Return exactly the lines that run from the one with "Качество работы системы" to the last line of the entries below, both included, and nothing else.

Start of Record excerpts

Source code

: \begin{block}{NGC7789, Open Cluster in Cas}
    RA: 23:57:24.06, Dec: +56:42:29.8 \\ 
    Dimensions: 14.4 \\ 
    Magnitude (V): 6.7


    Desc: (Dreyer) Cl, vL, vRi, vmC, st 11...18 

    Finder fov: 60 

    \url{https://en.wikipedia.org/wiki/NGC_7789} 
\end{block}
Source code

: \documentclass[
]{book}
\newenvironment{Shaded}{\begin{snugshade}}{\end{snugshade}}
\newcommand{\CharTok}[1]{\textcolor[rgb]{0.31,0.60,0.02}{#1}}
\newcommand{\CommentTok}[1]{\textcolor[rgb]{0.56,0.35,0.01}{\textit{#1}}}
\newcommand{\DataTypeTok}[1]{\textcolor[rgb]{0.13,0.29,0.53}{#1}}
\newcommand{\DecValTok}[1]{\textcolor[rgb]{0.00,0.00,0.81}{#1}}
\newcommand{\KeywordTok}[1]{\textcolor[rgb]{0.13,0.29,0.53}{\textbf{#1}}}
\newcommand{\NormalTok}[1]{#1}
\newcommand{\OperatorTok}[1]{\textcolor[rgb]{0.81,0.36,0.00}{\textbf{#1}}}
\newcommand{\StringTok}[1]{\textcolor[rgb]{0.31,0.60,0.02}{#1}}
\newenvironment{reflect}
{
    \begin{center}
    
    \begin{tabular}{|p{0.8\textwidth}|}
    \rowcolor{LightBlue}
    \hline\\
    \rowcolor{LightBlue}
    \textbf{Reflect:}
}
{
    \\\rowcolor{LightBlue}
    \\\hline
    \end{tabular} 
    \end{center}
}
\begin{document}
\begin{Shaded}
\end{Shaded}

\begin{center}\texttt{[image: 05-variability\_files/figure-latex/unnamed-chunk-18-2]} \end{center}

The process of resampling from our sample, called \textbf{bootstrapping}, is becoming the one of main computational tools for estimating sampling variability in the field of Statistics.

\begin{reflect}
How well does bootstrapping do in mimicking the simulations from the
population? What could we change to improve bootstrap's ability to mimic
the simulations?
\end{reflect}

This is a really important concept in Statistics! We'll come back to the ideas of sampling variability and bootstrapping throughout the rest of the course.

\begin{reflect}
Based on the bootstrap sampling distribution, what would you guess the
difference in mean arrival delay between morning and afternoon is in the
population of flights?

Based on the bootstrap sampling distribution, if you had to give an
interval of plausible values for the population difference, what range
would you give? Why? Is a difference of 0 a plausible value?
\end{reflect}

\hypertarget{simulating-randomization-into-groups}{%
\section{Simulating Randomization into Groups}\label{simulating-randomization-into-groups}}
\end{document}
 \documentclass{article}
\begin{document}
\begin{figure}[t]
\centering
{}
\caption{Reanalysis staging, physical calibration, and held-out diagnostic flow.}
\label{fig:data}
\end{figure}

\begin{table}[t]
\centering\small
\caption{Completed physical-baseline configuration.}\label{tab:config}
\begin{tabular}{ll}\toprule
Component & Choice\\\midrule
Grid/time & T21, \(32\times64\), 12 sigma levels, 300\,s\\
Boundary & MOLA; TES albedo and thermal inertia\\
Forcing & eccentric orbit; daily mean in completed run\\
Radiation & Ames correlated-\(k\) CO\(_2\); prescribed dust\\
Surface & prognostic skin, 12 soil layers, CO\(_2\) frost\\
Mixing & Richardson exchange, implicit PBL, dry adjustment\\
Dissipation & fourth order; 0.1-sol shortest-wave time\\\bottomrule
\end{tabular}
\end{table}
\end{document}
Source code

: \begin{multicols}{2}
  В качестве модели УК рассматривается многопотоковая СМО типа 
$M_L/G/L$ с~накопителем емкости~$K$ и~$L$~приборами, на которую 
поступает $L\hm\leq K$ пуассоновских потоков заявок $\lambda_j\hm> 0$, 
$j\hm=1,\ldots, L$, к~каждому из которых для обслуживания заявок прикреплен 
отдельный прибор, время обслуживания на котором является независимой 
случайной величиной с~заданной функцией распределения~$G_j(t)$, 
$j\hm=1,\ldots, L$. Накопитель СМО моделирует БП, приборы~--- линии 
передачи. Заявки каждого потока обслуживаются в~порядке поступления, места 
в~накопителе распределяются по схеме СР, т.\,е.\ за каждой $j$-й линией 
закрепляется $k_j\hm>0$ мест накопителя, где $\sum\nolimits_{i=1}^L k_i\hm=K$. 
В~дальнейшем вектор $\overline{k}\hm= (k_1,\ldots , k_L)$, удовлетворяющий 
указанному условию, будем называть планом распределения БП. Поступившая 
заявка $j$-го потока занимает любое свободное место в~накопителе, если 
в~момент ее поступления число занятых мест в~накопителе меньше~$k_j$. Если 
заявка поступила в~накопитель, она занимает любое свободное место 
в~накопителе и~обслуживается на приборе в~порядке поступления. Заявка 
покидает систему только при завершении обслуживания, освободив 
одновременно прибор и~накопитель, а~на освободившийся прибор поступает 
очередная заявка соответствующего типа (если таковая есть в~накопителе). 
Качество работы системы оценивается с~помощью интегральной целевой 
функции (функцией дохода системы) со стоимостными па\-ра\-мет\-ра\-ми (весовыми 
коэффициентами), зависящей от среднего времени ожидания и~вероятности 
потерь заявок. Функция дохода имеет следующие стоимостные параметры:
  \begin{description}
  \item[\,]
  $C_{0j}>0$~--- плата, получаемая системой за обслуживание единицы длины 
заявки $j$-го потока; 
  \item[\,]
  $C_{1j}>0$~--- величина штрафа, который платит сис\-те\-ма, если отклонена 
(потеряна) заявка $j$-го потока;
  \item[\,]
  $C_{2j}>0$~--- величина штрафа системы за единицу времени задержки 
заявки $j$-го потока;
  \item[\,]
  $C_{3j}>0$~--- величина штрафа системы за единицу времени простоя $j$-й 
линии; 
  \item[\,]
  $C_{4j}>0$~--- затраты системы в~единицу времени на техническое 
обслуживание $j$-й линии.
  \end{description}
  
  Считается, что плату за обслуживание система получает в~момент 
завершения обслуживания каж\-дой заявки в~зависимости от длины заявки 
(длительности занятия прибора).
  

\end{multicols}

End of Record excerpts

> **Answer space**
Качество работы системы оценивается с~помощью интегральной целевой 
функции (функцией дохода системы) со стоимостными па\-ра\-мет\-ра\-ми (весовыми 
коэффициентами), зависящей от среднего времени ожидания и~вероятности 
потерь заявок. Функция дохода имеет следующие стоимостные параметры:
  \begin{description}
  \item[\,]
  $C_{0j}>0$~--- плата, получаемая системой за обслуживание единицы длины 
заявки $j$-го потока; 
  \item[\,]
  $C_{1j}>0$~--- величина штрафа, который платит сис\-те\-ма, если отклонена 
(потеряна) заявка $j$-го потока;
  \item[\,]
  $C_{2j}>0$~--- величина штрафа системы за единицу времени задержки 
заявки $j$-го потока;
  \item[\,]
  $C_{3j}>0$~--- величина штрафа системы за единицу времени простоя $j$-й 
линии; 
  \item[\,]
  $C_{4j}>0$~--- затраты системы в~единицу времени на техническое 
обслуживание $j$-й линии.
  \end{description}
  
  Считается, что плату за обслуживание система получает в~момент 
завершения обслуживания каж\-дой заявки в~зависимости от длины заявки 
(длительности занятия прибора).
  

\end{multicols}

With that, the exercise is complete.